It's not surprised that somebody uses $\bigwedge$ and $\bigvee$ as universal and existential quantifiers since $$ \bigwedge_{x\in A}\,\varphi(x)\Leftrightarrow \varphi(a_0)\wedge\varphi(a_1)\wedge\varphi(a_2)\wedge\cdots\Leftrightarrow\forall x\in A\,\varphi(x) $$ and $$ \bigvee_{x\in A}\,\varphi(x)\Leftrightarrow \varphi(a_0)\vee\varphi(a_1)\vee\varphi(a_2)\vee\cdots\Leftrightarrow\exists x\in A\,\varphi(x). $$
Such uses could be found in
- (@Mauro ALLEGRANZA 's discovery) P. Lorenzen. Einführung in die operative Logik und Mathematik. Die Grundlehren der mathematischen Wissenschaften, vol. 78. Springer-Verlag, Berlin, 1955. p.3. Writing in German.
- (@Mauro ALLEGRANZA 's discovery) P. Lorenzen. Formale Logik. Sammlung Goschen, Bd. 1176/1176a. Walter de Gruyter & Co., Berlin, 1958. 165S. Writing in German and for an English translation see Formal Logic. Translated by P Crosson. D. Reidel Publishing Company, 1965. p.74.
- (@Mauro ALLEGRANZA 's discovery) H. Hermes. Aufzählbarkeit, Entscheidbarkeit, Berechenbarkeit: Einführung in die Theorie der rekursiven Funktionen. Springer-Verlag, Berlin, 1961. Writing in German and for an English translation see Enumerability, Decidability, Computability: An Introduction to the Theory of Recursive Functions. Translated by G. T. Herman and O. Plassmann. Springer-Verlag, Berlin, 1965. p.67.

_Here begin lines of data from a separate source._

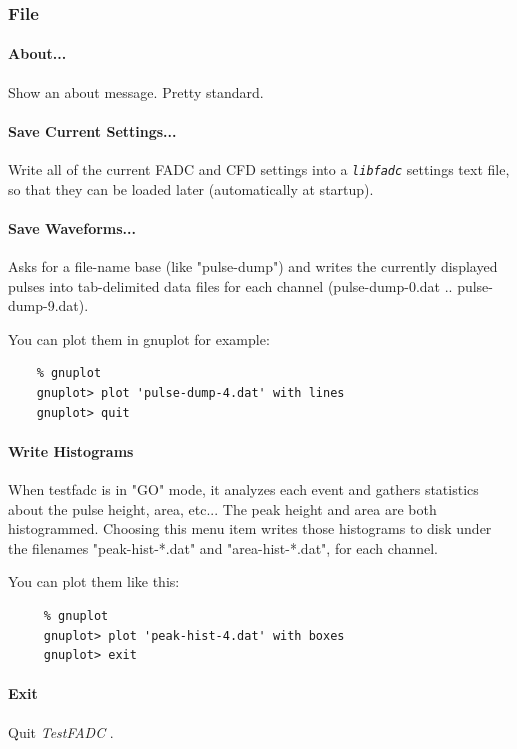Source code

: \documentclass{article}
\newcommand{\libfadc}{\emph{\texttt{libfadc}} }
\newcommand{\testfadc}{\emph{TestFADC} }
\begin{document}
\subsubsection{File}
\paragraph{About...}
Show an about message. Pretty standard.


\paragraph{Save Current Settings...}
\label{savesettings}
Write all of the current FADC and CFD settings into a \libfadc
settings text file, so that they can be loaded later (automatically at
startup).

\paragraph{Save Waveforms...}
Asks for a file-name base (like "pulse-dump") and writes the currently
displayed pulses into tab-delimited data files for each channel
(pulse-dump-0.dat .. pulse-dump-9.dat). 

You can plot them in gnuplot for example:

\begin{verbatim}
    % gnuplot
    gnuplot> plot 'pulse-dump-4.dat' with lines
    gnuplot> quit
\end{verbatim}


\paragraph{Write Histograms}
\label{writehist}
 When testfadc is in "GO" mode, it analyzes each event and gathers
 statistics about the pulse height, area, etc... The peak height
 and area are both histogrammed.  Choosing this menu item writes
 those histograms to disk under the filenames "peak-hist-*.dat"
 and "area-hist-*.dat", for each channel.  
 
 You can plot them like this:
 \begin{verbatim}    
     % gnuplot
     gnuplot> plot 'peak-hist-4.dat' with boxes
     gnuplot> exit
 \end{verbatim}

\paragraph{Exit}
Quit \testfadc.
\end{document}
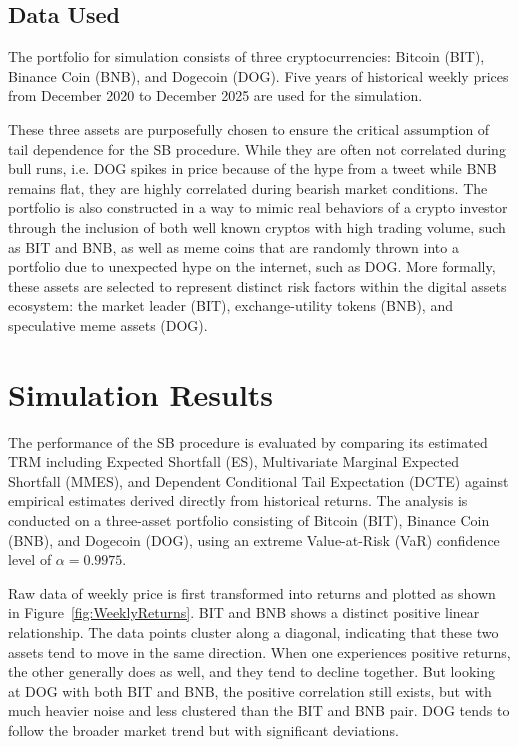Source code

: \documentclass[a4paper,11pt]{article}
\begin{document}
\subsection{Data Used}

The portfolio for simulation consists of three cryptocurrencies: Bitcoin (BIT), Binance Coin (BNB), and Dogecoin (DOG).
Five years of historical weekly prices from December 2020 to December 2025 are used for the simulation.

These three assets are purposefully chosen to ensure the critical assumption of tail dependence for the SB procedure.
While they are often not correlated during bull runs, i.e. DOG spikes in price because of the hype from a tweet while BNB remains flat,
they are highly correlated during bearish market conditions.
The portfolio is also constructed in a way to mimic real behaviors of a crypto investor through the inclusion of both well known cryptos with high trading volume, such as BIT and BNB, as well as meme coins that are randomly thrown into a portfolio due to unexpected hype on the internet, such as DOG.
More formally, these assets are selected to represent distinct risk factors within the digital assets ecosystem: the market leader (BIT), exchange-utility tokens (BNB), and speculative meme assets (DOG).

\section{Simulation Results}

The performance of the SB procedure is evaluated by comparing its estimated TRM including Expected Shortfall (ES), Multivariate Marginal Expected Shortfall (MMES), and Dependent Conditional Tail Expectation (DCTE) against empirical estimates derived directly from historical returns.
The analysis is conducted on a three-asset portfolio consisting of Bitcoin (BIT), Binance Coin (BNB), and Dogecoin (DOG), using an extreme Value-at-Risk (VaR) confidence level of $\alpha = 0.9975$.

Raw data of weekly price is first transformed into returns and plotted as shown in Figure~\ref{fig:WeeklyReturns}.
BIT and BNB shows a distinct positive linear relationship.
The data points cluster along a diagonal, indicating that these two assets tend to move in the same direction.
When one experiences positive returns, the other generally does as well, and they tend to decline together.
But looking at DOG with both BIT and BNB, the positive correlation still exists, but with much heavier noise and less clustered than the BIT and BNB pair.
DOG tends to follow the broader market trend but with significant deviations.
\end{document}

- (@Mauro ALLEGRANZA 's discovery) T. Skolem. Investigations on a comprehension axiom without negation in the defining propositional functions. Notre Dame Journal of Formal Logic, 1960, (1-2):13-22.
- (@Mauro ALLEGRANZA 's discovery) D. Kalish and R. Montague. Logic: Techniques of Formal Reasoning. Harcourt, Brace & World, Inc. 1964. p.86.
- (My discovery) G. Kreisel and J. L. Krivine. Elements of Mathematical Logic (Model Theory). North-Holland Publishing Company, 1967, pp.17-19.
- (My discovery) K. Kuratowski and A. Mostowski, Set theory, North-Holland Publishing Company, 1968, pp.45-46.
Furthermore, such uses could be dated back to 1950. In
- (My discovery) P. Lorenzen. Konstruktive Begründung der Mathematik. Mathematische Zeitschrift, 1950, 53(2):162-202. See https://link.springer.com/content/pdf/10.1007%2FBF01162411.pdf . Received on February 13, 1950 and writing in German.
- (My discovery) P. Lorenzen. Algebraische und Logistische Untersuchungen Über Freie Verbände. The Journal of Symbolic Logic, 1951, 16(2):81-106. https://www.jstor.org/stable/pdf/2266681.pdf . Received on March 17, 1950 and writing in German.
- (My discovery) P. Lorenzen. Die Widerspruchsfreiheit der klassischen Analysi. Mathematische Zeitschrift, 1951, 54(1):1-24. https://link.springer.com/content/pdf/10.1007%2FBF01175131.pdf . Received on July 15, 1950 and writing in German.
- (My discovery) P. Lorenzen. Ma und Integral in der konstruktiven Analysis. Mathematische Zeitschrift, 1951, 54(3):275-290. https://link.springer.com/content/pdf/10.1007%2FBF01574829.pdf . Received on April 18, 1951 and writing in German.
Lorenzen began to use $\bigwedge_x\varphi(x)$ as "$\varphi(x)$ for all $x$" and $\bigvee_x\varphi(x)$ as "$\varphi(x)$ for some $x$" simultaneously.
But I can't determine whether there are others who made such uses in an earlier time. So my question is: Who was the first to use $\bigwedge$ and $\bigvee$ as universal and existential quantifiers respectively?